▸ Description of the task: Below is a set of records; reproduce them exactly without their pictures.
#### Study material
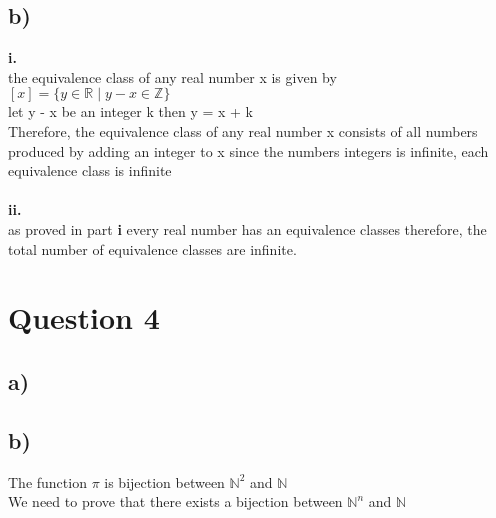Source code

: \documentclass[11pt]{article}
\begin{document}
\subsection*{b)}
\textbf{i.} \\
the equivalence class of any real number x is given by \\
$[x] = \{y \in \mathbb{R} \;|\; y - x \in \mathbb{Z}\}$ \\
let y - x be an integer k then y = x + k \\
Therefore, the equivalence class of any real number x consists of all numbers
produced by adding an integer to x
since the numbers integers is infinite, each equivalence class is infinite
\\ \\
\textbf{ii.} \\
as proved in part \textbf{i} every real number has an equivalence classes therefore,
the total number of equivalence classes are infinite.

\section*{Question 4}
\subsection*{a)}

\subsection*{b)}
The function $\pi$ is bijection between $\mathbb{N}^2$ and $\mathbb{N}$ \\
We need to prove that there exists a bijection between $\mathbb{N}^n$ and $\mathbb{N}$ \\
\end{document}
########
▸ Completed task:
Source code

: \documentclass[11pt]{article}
\begin{document}
\subsection*{b)}
\textbf{i.} \\
the equivalence class of any real number x is given by \\
$[x] = \{y \in \mathbb{R} \;|\; y - x \in \mathbb{Z}\}$ \\
let y - x be an integer k then y = x + k \\
Therefore, the equivalence class of any real number x consists of all numbers
produced by adding an integer to x
since the numbers integers is infinite, each equivalence class is infinite
\\ \\
\textbf{ii.} \\
as proved in part \textbf{i} every real number has an equivalence classes therefore,
the total number of equivalence classes are infinite.

\section*{Question 4}
\subsection*{a)}

\subsection*{b)}
The function $\pi$ is bijection between $\mathbb{N}^2$ and $\mathbb{N}$ \\
We need to prove that there exists a bijection between $\mathbb{N}^n$ and $\mathbb{N}$ \\
\end{document}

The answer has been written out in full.